**What the task requires**: Output the lines from the top of the entries below to the line with "### Module CSS (.module.css)", both included, exactly and without pictures.

**Recorded data**:
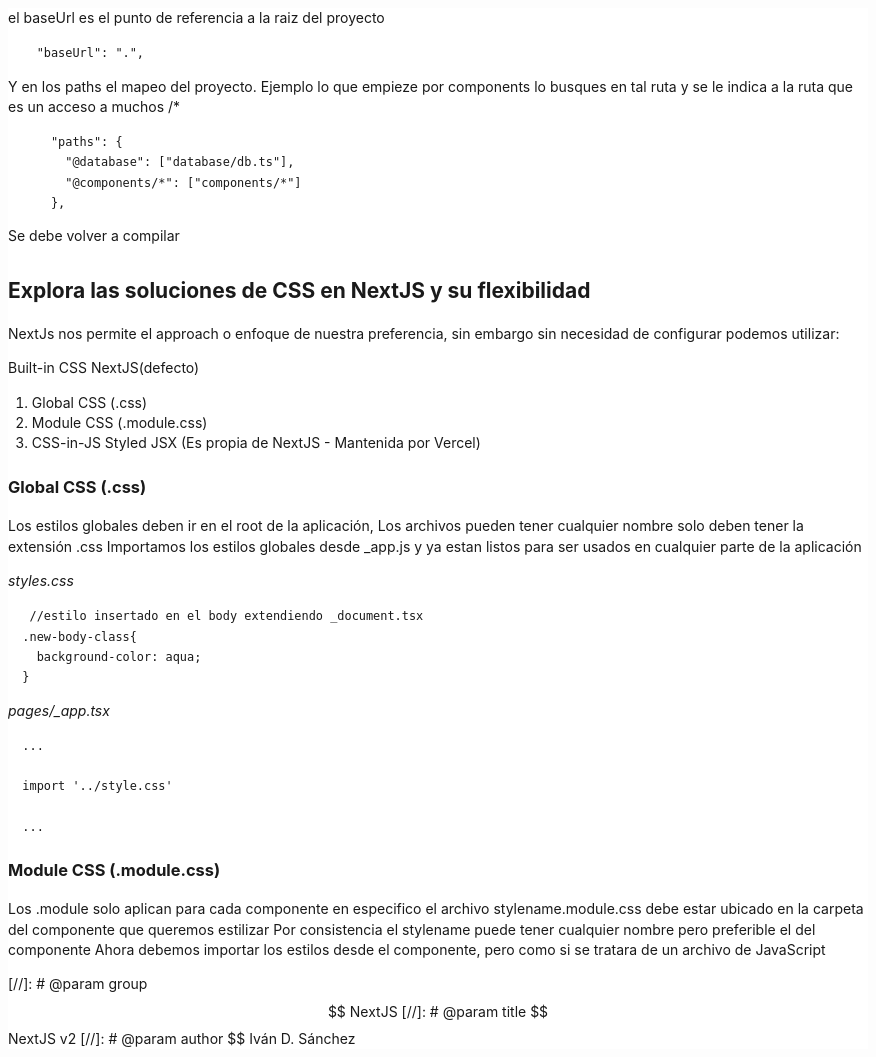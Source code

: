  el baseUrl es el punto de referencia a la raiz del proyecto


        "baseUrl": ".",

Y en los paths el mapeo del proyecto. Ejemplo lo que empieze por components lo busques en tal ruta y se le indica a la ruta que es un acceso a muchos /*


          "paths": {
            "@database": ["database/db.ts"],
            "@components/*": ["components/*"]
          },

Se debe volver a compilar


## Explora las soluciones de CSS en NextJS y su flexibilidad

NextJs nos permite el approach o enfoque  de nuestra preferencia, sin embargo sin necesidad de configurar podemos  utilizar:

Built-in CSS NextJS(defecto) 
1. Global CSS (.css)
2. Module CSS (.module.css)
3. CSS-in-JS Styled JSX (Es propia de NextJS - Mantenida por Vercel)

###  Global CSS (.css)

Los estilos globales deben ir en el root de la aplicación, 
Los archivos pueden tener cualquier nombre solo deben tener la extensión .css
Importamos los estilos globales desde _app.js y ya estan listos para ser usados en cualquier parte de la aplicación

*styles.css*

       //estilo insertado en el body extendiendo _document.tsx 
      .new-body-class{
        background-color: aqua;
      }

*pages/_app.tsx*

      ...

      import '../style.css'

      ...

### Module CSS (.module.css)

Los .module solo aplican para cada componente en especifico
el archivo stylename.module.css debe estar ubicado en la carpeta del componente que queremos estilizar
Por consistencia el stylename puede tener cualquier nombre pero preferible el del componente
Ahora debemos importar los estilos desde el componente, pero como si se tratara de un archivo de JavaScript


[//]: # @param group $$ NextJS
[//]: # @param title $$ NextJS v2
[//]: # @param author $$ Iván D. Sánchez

**Task output**:
Source code

:  el baseUrl es el punto de referencia a la raiz del proyecto


        "baseUrl": ".",

Y en los paths el mapeo del proyecto. Ejemplo lo que empieze por components lo busques en tal ruta y se le indica a la ruta que es un acceso a muchos /*


          "paths": {
            "@database": ["database/db.ts"],
            "@components/*": ["components/*"]
          },

Se debe volver a compilar


## Explora las soluciones de CSS en NextJS y su flexibilidad

NextJs nos permite el approach o enfoque  de nuestra preferencia, sin embargo sin necesidad de configurar podemos  utilizar:

Built-in CSS NextJS(defecto) 
1. Global CSS (.css)
2. Module CSS (.module.css)
3. CSS-in-JS Styled JSX (Es propia de NextJS - Mantenida por Vercel)

###  Global CSS (.css)

Los estilos globales deben ir en el root de la aplicación, 
Los archivos pueden tener cualquier nombre solo deben tener la extensión .css
Importamos los estilos globales desde _app.js y ya estan listos para ser usados en cualquier parte de la aplicación

*styles.css*

       //estilo insertado en el body extendiendo _document.tsx 
      .new-body-class{
        background-color: aqua;
      }

*pages/_app.tsx*

      ...

      import '../style.css'

      ...

### Module CSS (.module.css)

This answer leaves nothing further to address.